World forest destruction near record level in 2017
The world lost tree cover the size of Italy in 2017 as forests were cleared using fire to make way for farms from the Amazon to the Congo Basin, an independent forest monitoring network said yesterday.
Tree cover loss, mostly in the tropics, totalled 294,000 square kilometers last year, short of a record 297,000 square kilometers in 2016, according to Global Forest Watch, run by the US-based World Resources Institute.
“Tropical forests were lost at a rate equivalent to 40 football (soccer) fields per minute” in 2017, Frances Seymour, of the WRI, told a news conference at a June 27-28 Oslo Tropical Forest Forum of 500 experts.
Norwegian Environment Minister Ola Elvestuen said the pace of forest losses was “catastrophic” and threatened efforts to slow global warming. Trees soak up carbon dioxide as they grow and release it when they burn or rot.
“Forest destruction is driving climate change,” he said. Norway has invested about US$2.8 billion to safeguard tropical forests in the past decade — more than any other rich nation.
Brazil, Democratic Republic of Congo, Indonesia, Madagascar and Malaysia suffered the biggest losses in 2017, Global Forest Watch said, based on satellite data back to 2001.
The study omits, however, how far tree plantings or new growth offset the losses.
“Vast areas continue to be cleared for soy, beef, palm oil and other globally traded commodities. Much of this clearing is illegal,” Seymour said.
Brazil alone lost 45,000 square kilometers of tree cover, down 16 percent from a record in 2016.
Fires raged in the southern Amazon region of Brazil.
Justin Adams, of the Nature Conservancy environmental group, said only 3 percent of public finance for slowing climate change went to natural solutions like forests.
Well-managed forests can be a source of jobs and economic growth, he said.
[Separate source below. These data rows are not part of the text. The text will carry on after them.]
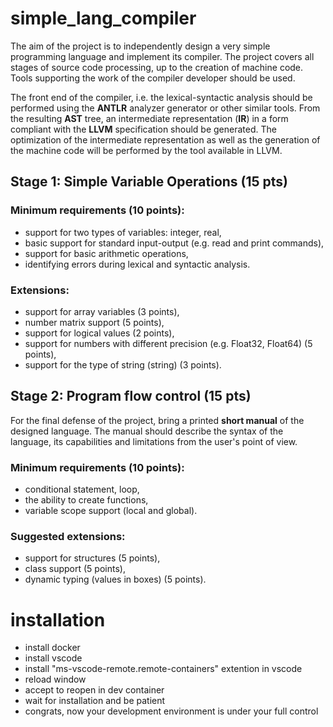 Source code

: # simple_lang_compiler

The aim of the project is to independently design a very simple programming language and implement its compiler. The project covers all stages of source code processing, up to the creation of machine code. Tools supporting the work of the compiler developer should be used.

The front end of the compiler, i.e. the lexical-syntactic analysis should be performed using the **ANTLR** analyzer generator or other similar tools. From the resulting **AST** tree, an intermediate representation (**IR**) in a form compliant with the **LLVM** specification should be generated. The optimization of the intermediate representation as well as the generation of the machine code will be performed by the tool available in LLVM.

## Stage 1: Simple Variable Operations (15 pts)
### Minimum requirements (10 points):
- support for two types of variables: integer, real,
- basic support for standard input-output (e.g. read and print commands),
- support for basic arithmetic operations,
- identifying errors during lexical and syntactic analysis.
### Extensions:
- support for array variables (3 points),
- number matrix support (5 points),
- support for logical values (2 points),
- support for numbers with different precision (e.g. Float32, Float64) (5 points),
- support for the type of string (string) (3 points).

## Stage 2: Program flow control (15 pts)
For the final defense of the project, bring a printed **short manual** of the designed language. The manual should describe the syntax of the language, its capabilities and limitations from the user's point of view.
### Minimum requirements (10 points):
- conditional statement, loop,
- the ability to create functions,
- variable scope support (local and global).
### Suggested extensions:
- support for structures (5 points),
- class support (5 points),
- dynamic typing (values in boxes) (5 points).

# installation
- install docker
- install vscode
- install "ms-vscode-remote.remote-containers" extention in vscode
- reload window
- accept to reopen in dev container
- wait for installation and be patient
- congrats, now your development environment is under your full control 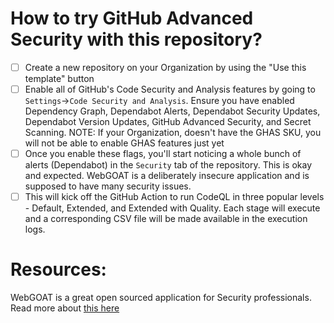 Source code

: # How to try GitHub Advanced Security with this repository?

- [ ] Create a new repository on your Organization by using the "Use this template" button
- [ ] Enable all of GitHub's Code Security and Analysis features by going to `Settings`->`Code Security and Analysis`. Ensure you have enabled Dependency Graph, Dependabot Alerts, Dependabot Security Updates, Dependabot Version Updates, GitHub Advanced Security, and Secret Scanning. NOTE: If your Organization, doesn't have the GHAS SKU, you will not be able to enable GHAS features just yet
- [ ] Once you enable these flags, you'll start noticing a whole bunch of alerts (Dependabot) in the `Security` tab of the repository. This is okay and expected. WebGOAT is a deliberately insecure application and is supposed to have many security issues.
- [ ] This will kick off the GitHub Action to run CodeQL in three popular levels - Default, Extended, and Extended with Quality. Each stage will execute and a corresponding CSV file will be made available in the execution logs. 

# Resources:

WebGOAT is a great open sourced application for Security professionals. Read more about [this here](https://github.com/WebGoat/WebGoat)
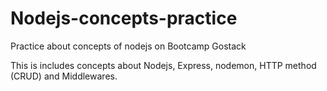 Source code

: # Nodejs-concepts-practice
Practice about concepts of nodejs on Bootcamp Gostack

This is includes concepts about Nodejs, Express, nodemon, HTTP method (CRUD) and Middlewares.

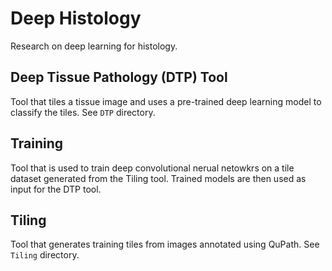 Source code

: # Deep Histology

Research on deep learning for histology.

## Deep Tissue Pathology (DTP) Tool

Tool that tiles a tissue image and uses a pre-trained deep learning
model to classify the tiles. See `DTP` directory.

## Training

Tool that is used to train deep convolutional nerual netowkrs on a tile dataset
generated from the Tiling tool. Trained models are then used as input for 
the DTP tool.

## Tiling

Tool that generates training tiles from images annotated using QuPath.
See `Tiling` directory.
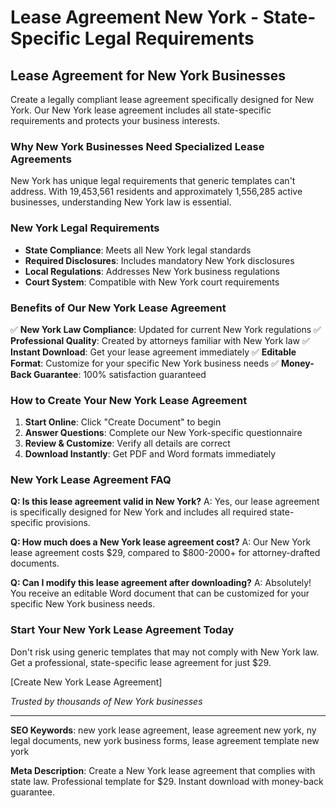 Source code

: # Lease Agreement New York - State-Specific Legal Requirements

## Lease Agreement for New York Businesses

Create a legally compliant lease agreement specifically designed for New York. Our New York lease agreement includes all state-specific requirements and protects your business interests.

### Why New York Businesses Need Specialized Lease Agreements

New York has unique legal requirements that generic templates can't address. With 19,453,561 residents and approximately 1,556,285 active businesses, understanding New York law is essential.

### New York Legal Requirements

- **State Compliance**: Meets all New York legal standards
- **Required Disclosures**: Includes mandatory New York disclosures
- **Local Regulations**: Addresses New York business regulations
- **Court System**: Compatible with New York court requirements

### Benefits of Our New York Lease Agreement

✅ **New York Law Compliance**: Updated for current New York regulations
✅ **Professional Quality**: Created by attorneys familiar with New York law
✅ **Instant Download**: Get your lease agreement immediately
✅ **Editable Format**: Customize for your specific New York business needs
✅ **Money-Back Guarantee**: 100% satisfaction guaranteed

### How to Create Your New York Lease Agreement

1. **Start Online**: Click "Create Document" to begin
2. **Answer Questions**: Complete our New York-specific questionnaire
3. **Review & Customize**: Verify all details are correct
4. **Download Instantly**: Get PDF and Word formats immediately

### New York Lease Agreement FAQ

**Q: Is this lease agreement valid in New York?**
A: Yes, our lease agreement is specifically designed for New York and includes all required state-specific provisions.

**Q: How much does a New York lease agreement cost?**
A: Our New York lease agreement costs $29, compared to $800-2000+ for attorney-drafted documents.

**Q: Can I modify this lease agreement after downloading?**
A: Absolutely! You receive an editable Word document that can be customized for your specific New York business needs.

### Start Your New York Lease Agreement Today

Don't risk using generic templates that may not comply with New York law. Get a professional, state-specific lease agreement for just $29.

[Create New York Lease Agreement]

_Trusted by thousands of New York businesses_

---

**SEO Keywords**: new york lease agreement, lease agreement new york, ny legal documents, new york business forms, lease agreement template new york

**Meta Description**: Create a New York lease agreement that complies with state law. Professional template for $29. Instant download with money-back guarantee.
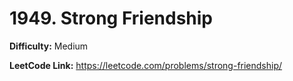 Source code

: # 1949. Strong Friendship

**Difficulty:** Medium

**LeetCode Link:** https://leetcode.com/problems/strong-friendship/

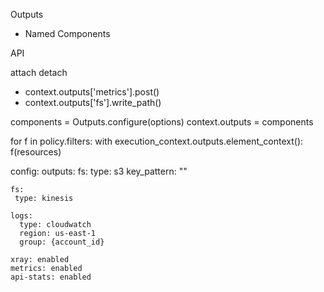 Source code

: 

Outputs


- Named Components

API

  attach
  detach

- context.outputs['metrics'].post()
- context.outputs['fs'].write_path()


components = Outputs.configure(options)
context.outputs = components


for f in policy.filters:
    with execution_context.outputs.element_context():
        f(resources)

config:
  outputs:
    fs:
      type: s3
      key_pattern: ""

    fs:
     type: kinesis

    logs:
      type: cloudwatch
      region: us-east-1
      group: {account_id}

    xray: enabled
    metrics: enabled
    api-stats: enabled
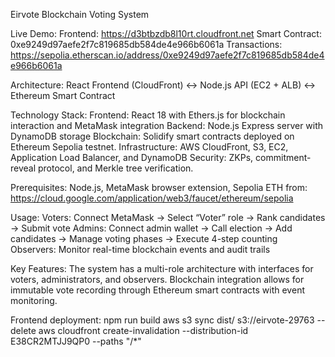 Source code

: 
Eirvote Blockchain Voting System

Live Demo: 
Frontend: https://d3btbzdb8l10rt.cloudfront.net
Smart Contract: 0xe9249d97aefe2f7c819685db584de4e966b6061a
Transactions: https://sepolia.etherscan.io/address/0xe9249d97aefe2f7c819685db584de4e966b6061a

Architecture:
React Frontend (CloudFront) ↔ Node.js API (EC2 + ALB) ↔ Ethereum Smart Contract

Technology Stack:
Frontend: React 18 with Ethers.js for blockchain interaction and MetaMask integration
Backend: Node.js Express server with DynamoDB storage
Blockchain: Solidify smart contracts deployed on Ethereum Sepolia testnet.
Infrastructure: AWS CloudFront, S3, EC2, Application Load Balancer, and DynamoDB
Security: ZKPs, commitment-reveal protocol, and Merkle tree verification. 


Prerequisites:
Node.js, MetaMask browser extension, Sepolia ETH from:
https://cloud.google.com/application/web3/faucet/ethereum/sepolia

Usage: 
Voters: Connect MetaMask -> Select “Voter” role -> Rank candidates -> Submit vote
Admins: Connect admin wallet -> Call election -> Add candidates -> Manage voting phases -> Execute 4-step counting
Observers: Monitor real-time blockchain events and audit trails

Key Features:
The system has a multi-role architecture with interfaces for voters, administrators, and observers. Blockchain integration allows for immutable vote recording through Ethereum smart contracts with event monitoring. 


Frontend deployment: 
npm run build 
aws s3 sync dist/ s3://eirvote-29763 --delete 
aws cloudfront create-invalidation --distribution-id E38CR2MTJJ9QP0 --paths "/*"
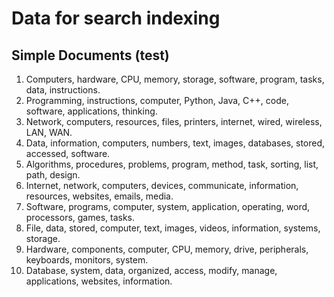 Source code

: # Data for search indexing

## Simple Documents (test)
1. Computers, hardware, CPU, memory, storage, software, program, tasks, data, instructions.
2. Programming, instructions, computer, Python, Java, C++, code, software, applications, thinking.
3. Network, computers, resources, files, printers, internet, wired, wireless, LAN, WAN.
4. Data, information, computers, numbers, text, images, databases, stored, accessed, software.
5. Algorithms, procedures, problems, program, method, task, sorting, list, path, design.
6. Internet, network, computers, devices, communicate, information, resources, websites, emails, media.
7. Software, programs, computer, system, application, operating, word, processors, games, tasks.
8. File, data, stored, computer, text, images, videos, information, systems, storage.
9. Hardware, components, computer, CPU, memory, drive, peripherals, keyboards, monitors, system.
10. Database, system, data, organized, access, modify, manage, applications, websites, information.

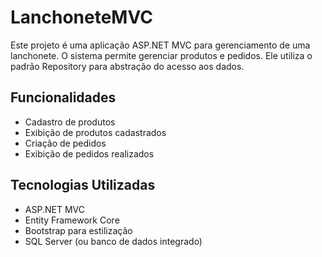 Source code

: 
# LanchoneteMVC

Este projeto é uma aplicação ASP.NET MVC para gerenciamento de uma lanchonete. O sistema permite gerenciar produtos e pedidos. Ele utiliza o padrão Repository para abstração do acesso aos dados.

## Funcionalidades

- Cadastro de produtos
- Exibição de produtos cadastrados
- Criação de pedidos
- Exibição de pedidos realizados

## Tecnologias Utilizadas

- ASP.NET MVC
- Entity Framework Core
- Bootstrap para estilização
- SQL Server (ou banco de dados integrado) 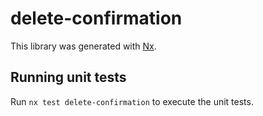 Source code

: # delete-confirmation

This library was generated with [Nx](https://nx.dev).

## Running unit tests

Run `nx test delete-confirmation` to execute the unit tests.
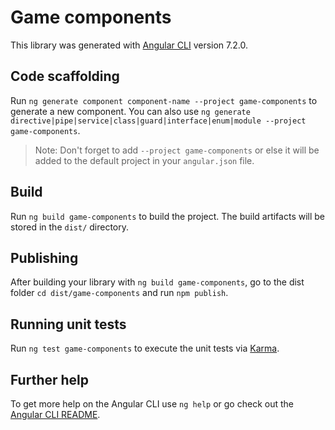 # Game components

This library was generated with [Angular CLI](https://github.com/angular/angular-cli) version 7.2.0.

## Code scaffolding

Run `ng generate component component-name --project game-components` to generate a new component. You can also use `ng generate directive|pipe|service|class|guard|interface|enum|module --project game-components`.
> Note: Don't forget to add `--project game-components` or else it will be added to the default project in your `angular.json` file. 

## Build

Run `ng build game-components` to build the project. The build artifacts will be stored in the `dist/` directory.

## Publishing

After building your library with `ng build game-components`, go to the dist folder `cd dist/game-components` and run `npm publish`.

## Running unit tests

Run `ng test game-components` to execute the unit tests via [Karma](https://karma-runner.github.io).

## Further help

To get more help on the Angular CLI use `ng help` or go check out the [Angular CLI README](https://github.com/angular/angular-cli/blob/master/README.md).
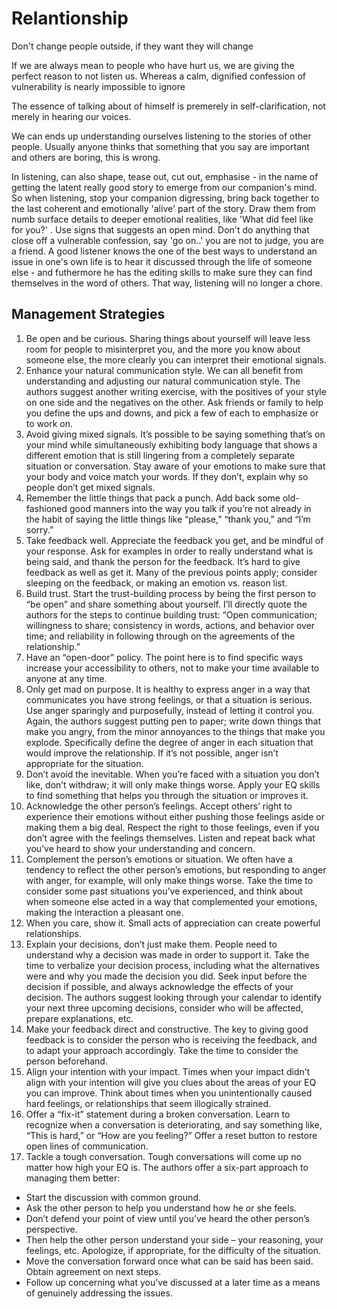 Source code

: # Relantionship
Don't change people outside, if they want they will change

If we are always mean to people who have hurt us, we are giving the perfect reason to not listen us. Whereas a calm, dignified confession of vulnerability is nearly impossible to ignore

The essence of talking about of himself is premerely in self-clarification, not merely in hearing our voices.

We can ends up understanding ourselves listening to the stories of other people. Usually anyone thinks that something that you say are important and others are boring, this is wrong.

In listening, can also shape, tease out, cut out, emphasise - in the name of getting the latent really good story to emerge from our companion's mind. So when listening, stop your companion digressing, bring back together to the last coherent and emotionally 'alive' part of the story. Draw them from numb surface details to deeper emotional realities, like 'What did feel like for you?' . Use signs that suggests an open mind. Don't do anything that close off a vulnerable confession, say 'go on..' you are not to judge, you are a friend. A good listener knows the one of the best ways to understand an issue in one's own life is to hear it discussed through the life of someone else - and futhermore he has the editing skills to make sure they can find themselves in the word of others. That way, listening will no longer a chore.


## Management Strategies
1. Be open and be curious. Sharing things about yourself will leave less room for people to misinterpret you, and the more you know about someone else, the more clearly you can interpret their emotional signals.
2. Enhance your natural communication style. We can all benefit from understanding and adjusting our natural communication style. The authors suggest another writing exercise, with the positives of your style on one side and the negatives on the other. Ask friends or family to help you define the ups and downs, and pick a few of each to emphasize or to work on.
3. Avoid giving mixed signals. It’s possible to be saying something that’s on your mind while simultaneously exhibiting body language that shows a different emotion that is still lingering from a completely separate situation or conversation. Stay aware of your emotions to make sure that your body and voice match your words. If they don’t, explain why so people don’t get mixed signals.
4. Remember the little things that pack a punch. Add back some old-fashioned good manners into the way you talk if you’re not already in the habit of saying the little things like “please,” “thank you,” and “I’m sorry.”
5. Take feedback well. Appreciate the feedback you get, and be mindful of your response. Ask for examples in order to really understand what is being said, and thank the person for the feedback. It’s hard to give feedback as well as get it. Many of the previous points apply; consider sleeping on the feedback, or making an emotion vs. reason list.
6. Build trust. Start the trust-building process by being the first person to “be open” and share something about yourself. I’ll directly quote the authors for the steps to continue building trust: “Open communication; willingness to share; consistency in words, actions, and behavior over time; and reliability in following through on the agreements of the relationship.”
7. Have an “open-door” policy. The point here is to find specific ways increase your accessibility to others, not to make your time available to anyone at any time.
8. Only get mad on purpose. It is healthy to express anger in a way that communicates you have strong feelings, or that a situation is serious. Use anger sparingly and purposefully, instead of letting it control you. Again, the authors suggest putting pen to paper; write down things that make you angry, from the minor annoyances to the things that make you explode. Specifically define the degree of anger in each situation that would improve the relationship. If it’s not possible, anger isn’t appropriate for the situation.
9. Don’t avoid the inevitable. When you’re faced with a situation you don’t like, don’t withdraw; it will only make things worse. Apply your EQ skills to find something that helps you through the situation or improves it.
10. Acknowledge the other person’s feelings. Accept others’ right to experience their emotions without either pushing those feelings aside or making them a big deal. Respect the right to those feelings, even if you don’t agree with the feelings themselves. Listen and repeat back what you’ve heard to show your understanding and concern.
11. Complement the person’s emotions or situation. We often have a tendency to reflect the other person’s emotions, but responding to anger with anger, for example, will only make things worse. Take the time to consider some past situations you’ve experienced, and think about when someone else acted in a way that complemented your emotions, making the interaction a pleasant one.
12. When you care, show it. Small acts of appreciation can create powerful relationships.
13. Explain your decisions, don’t just make them. People need to understand why a decision was made in order to support it. Take the time to verbalize your decision process, including what the alternatives were and why you made the decision you did. Seek input before the decision if possible, and always acknowledge the effects of your decision. The authors suggest looking through your calendar to identify your next three upcoming decisions, consider who will be affected, prepare explanations, etc.
14. Make your feedback direct and constructive. The key to giving good feedback is to consider the person who is receiving the feedback, and to adapt your approach accordingly. Take the time to consider the person beforehand.
15. Align your intention with your impact. Times when your impact didn’t align with your intention will give you clues about the areas of your EQ you can improve. Think about times when you unintentionally caused hard feelings, or relationships that seem illogically strained.
16. Offer a “fix-it” statement during a broken conversation. Learn to recognize when a conversation is deteriorating, and say something like, “This is hard,” or “How are you feeling?” Offer a reset button to restore open lines of communication.
17. Tackle a tough conversation. Tough conversations will come up no matter how high your EQ is. The authors offer a six-part approach to managing them better:

* Start the discussion with common ground.
* Ask the other person to help you understand how he or she feels.
* Don’t defend your point of view until you’ve heard the other person’s perspective.
* Then help the other person understand your side – your reasoning, your feelings, etc. Apologize, if appropriate, for the difficulty of the situation.
* Move the conversation forward once what can be said has been said. Obtain agreement on next steps.
* Follow up concerning what you’ve discussed at a later time as a means of genuinely addressing the issues.
 
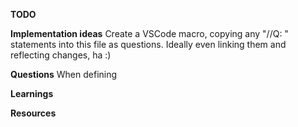 


**TODO**

**Implementation ideas**
Create a VSCode macro, copying any "//Q: " statements into this file as questions.
    Ideally even linking them and reflecting changes, ha :)

**Questions**
When defining 


**Learnings**




**Resources**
Tree cover, however, is just one measure of the state of the world’s forests.
The UN’s Food and Agriculture Organization says the loss of forests worldwide slowed to just a net 33,000 square kilometers a year from 2010-15, with annual losses of 76,000 square kilometers offset by annual gains of 43,000.
Anssi Pekkarinen, a senior forestry officer of the FAO, said that the FAO method of identifying the underlying land use “gives a much more comprehensive picture on the world’s forests.”